Unsupervised Learning

@fig:unsupervised-learning

Unsupervised learning is a type of machine learning that involves training an algorithm on a dataset that contains inputs or features, but no corresponding outputs or labels. The algorithm is left to find patterns, relationships, and structure in the data on its own, without any guidance or supervision from a labeled dataset.

One of the main goals of unsupervised learning is to discover hidden patterns or features in the data that can be used for further analysis or modeling. This can include identifying clusters or groups of similar data points, reducing the dimensionality of the data, or detecting anomalies or outliers.

One of the key concepts in unsupervised learning is the idea of representation learning, which refers to the process of finding a compact and meaningful representation of the data that captures its underlying structure. This can be achieved through techniques such as dimensionality reduction, feature extraction, and feature learning.

Unsupervised learning algorithms can be broadly categorized into two types: clustering and dimensionality reduction. Clustering is used for grouping similar instances together, while dimensionality reduction is used for reducing the number of features used to represent the data while still keeping the most important information.

Another important concept in unsupervised learning is the idea of self-supervised learning, it's a type of unsupervised learning that uses the structure of the data itself as the supervision signal, rather than external labels.

Unsupervised learning is widely used in various applications, such as natural language processing, computer vision, and anomaly detection. It can be a useful tool for exploring and understanding complex datasets, and it often serves as a preprocessing step for supervised learning tasks.

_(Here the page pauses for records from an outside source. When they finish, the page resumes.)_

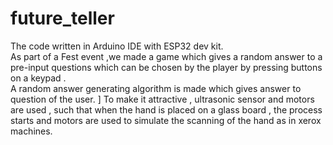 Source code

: # future_teller
The code written in Arduino IDE with ESP32 dev kit.  
As part of a Fest event ,we made a game which gives a random answer to a pre-input questions which can be chosen by the player by pressing buttons on a keypad .  
A random answer generating algorithm is made which gives answer to question of the user.  ]
To make it attractive , ultrasonic sensor and motors are used , such that when the hand is placed on a glass board , the process starts and motors are used to simulate the scanning of the hand as in xerox machines.
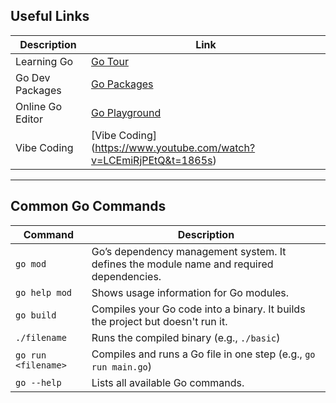 ## Useful Links

| Description         | Link                                                                 |
|---------------------|----------------------------------------------------------------------|
| Learning Go         | [Go Tour](https://go.dev/tour/welcome/1)                             |
| Go Dev Packages     | [Go Packages](https://pkg.go.dev/go.chromium.org/luci/common/data/rand/mathrand) |
| Online Go Editor    | [Go Playground](https://go.dev/play/)                                |
| Vibe Coding         | [Vibe Coding] (https://www.youtube.com/watch?v=LCEmiRjPEtQ&t=1865s) |
---

## Common Go Commands

| Command              | Description                                                                 |
|----------------------|-----------------------------------------------------------------------------|
| `go mod`             | Go’s dependency management system. It defines the module name and required dependencies. |
| `go help mod`        | Shows usage information for Go modules.                                    |
| `go build`           | Compiles your Go code into a binary. It builds the project but doesn't run it. |
| `./filename`         | Runs the compiled binary (e.g., `./basic`)                                 |
| `go run <filename>`  | Compiles and runs a Go file in one step (e.g., `go run main.go`)            |
| `go --help`          | Lists all available Go commands.                                            |

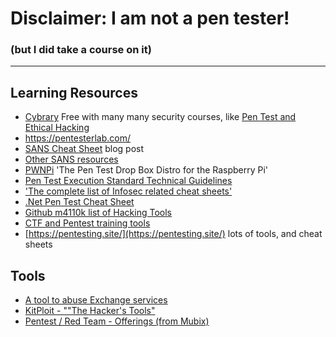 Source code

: # Disclaimer: I am not a pen tester!

### (but I did take a course on it)

***

## Learning Resources

* [Cybrary](https://www.cybrary.it) Free with many many security courses, like [Pen Test and Ethical Hacking](https://www.cybrary.it/course/ethical-hacking/)
* https://pentesterlab.com/
* [SANS Cheat Sheet](https://pen-testing.sans.org/blog/2017/02/07/command-line-kung-fu-penetration-testing-desktop-wallpapers) blog post
* [Other SANS resources](https://pen-testing.sans.org/resources/downloads)
* [PWNPi](http://pwnpi.sourceforge.net/index.html) 'The Pen Test Drop Box Distro for the Raspberry Pi'
* [Pen Test Execution Standard Technical Guidelines](http://www.pentest-standard.org/index.php/PTES_Technical_Guidelines)
* ['The complete list of Infosec related cheat sheets'](https://www.peerlyst.com/posts/the-complete-list-of-infosec-related-cheat-sheets-claus-cramon)
* [.Net Pen Test Cheat Sheet](http://resources.infosecinstitute.com/net-penetration-testing-test-case-cheat-sheet/)
* [Github m4110k list of Hacking Tools](https://github.com/m4ll0k/Awesome-Hacking-Tools)
* [CTF and Pentest training tools](https://www.cc.gatech.edu/~krwatson/ctf.html)
* [https://pentesting.site/](https://pentesting.site/) lots of tools, and cheat sheets

## Tools

* [A tool to abuse Exchange services](https://github.com/sensepost/ruler)
* [KitPloit - ""The Hacker's Tools"](https://www.kitploit.com/)
* [Pentest / Red Team - Offerings (from Mubix)](https://docs.google.com/presentation/d/1J2dUQB_Fpn8ENjPPtuZCjdnkQiBnumN9qfN8tSiST20/edit?usp=embed_facebook)
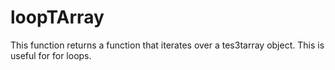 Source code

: # loopTArray

This function returns a function that iterates over a tes3tarray object. This is useful for for loops.
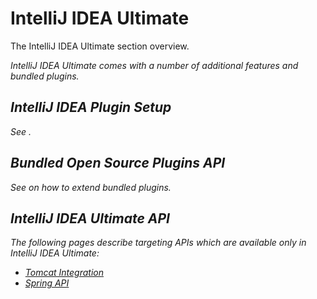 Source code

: <!-- Copyright 2000-2024 JetBrains s.r.o. and contributors. Use of this source code is governed by the Apache 2.0 license. -->

# IntelliJ IDEA Ultimate

<primary-label ref="IntelliJIDEA_Ultimate"/>

<link-summary>The IntelliJ IDEA Ultimate section overview.</link-summary>

<var name="productID" value="idea"/>
<var name="marketplaceProductID" value="idea"/>
<include from="snippets.md" element-id="jetbrainsIDE_TLDR"/>

IntelliJ IDEA Ultimate comes with a number of additional features and bundled plugins.
<include from="idea.md" element-id="idea_editions"/>

<include from="snippets.md" element-id="jetbrainsProductOpenSourceLicense"/>

## IntelliJ IDEA Plugin Setup

See [](idea.md#ideaPluginSetup).

## Bundled Open Source Plugins API

See [](oss_plugins_extension_point_list.md) on how to extend bundled plugins.

## IntelliJ IDEA Ultimate API

The following pages describe targeting APIs which are available only in IntelliJ IDEA Ultimate:

* [Tomcat Integration](tomcat_integration.md)
* [Spring API](spring_api.md)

Unsupervised Machine Learning Process

unsupervised-machine-learning-process represents the process of unsupervised machine learning in a simple and visual way. Here's an explanation of each step:

Collect and Preprocess Data: This is the initial step where you gather the raw data that will be used for training your unsupervised learning model. Data preprocessing involves cleaning, transforming, and preparing the data for analysis.
Choose the Appropriate Algorithm: Depending on the problem you're trying to solve, you select a suitable unsupervised learning algorithm. Common algorithms include K-means clustering, hierarchical clustering, and dimensionality reduction methods like PCA (Principal Component Analysis).
Initialize Algorithm Parameters: Set initial values for any parameters that the chosen algorithm requires. These parameters may affect the behavior of the algorithm and its convergence.
Train the Model on the Data: Apply the chosen unsupervised learning algorithm to the preprocessed data. The algorithm will attempt to find patterns, relationships, or structures within the data without using any labeled examples.
Adjust Algorithm Parameters: After the initial training, you might need to fine-tune the algorithm's parameters to achieve better results. This step involves iterative experimentation to optimize the algorithm's performance.
Evaluate Model Performance: Measure how well the trained model is capturing the underlying patterns in the data. Common evaluation metrics depend on the specific algorithm and its objectives, such as within-cluster variance for clustering algorithms.
Performance Check: Determine if the model's performance is satisfactory based on the evaluation metrics. If the performance meets your requirements, you can move on to using the trained model for tasks.
Adjust Algorithm or Preprocess Data: If the performance is not satisfactory, you may need to adjust the algorithm's parameters again or revisit the data preprocessing steps to enhance the quality of the input data.
Iterative Re-training: In case performance isn't satisfactory, you enter an iterative loop where you retrain the model with adjusted parameters or preprocessed data. This process continues until the model's performance reaches an acceptable level.
Use Trained Model for Tasks: Once the model's performance is satisfactory, you can utilize the trained model to perform various tasks, such as making predictions, segmenting data, or reducing dimensionality for downstream applications.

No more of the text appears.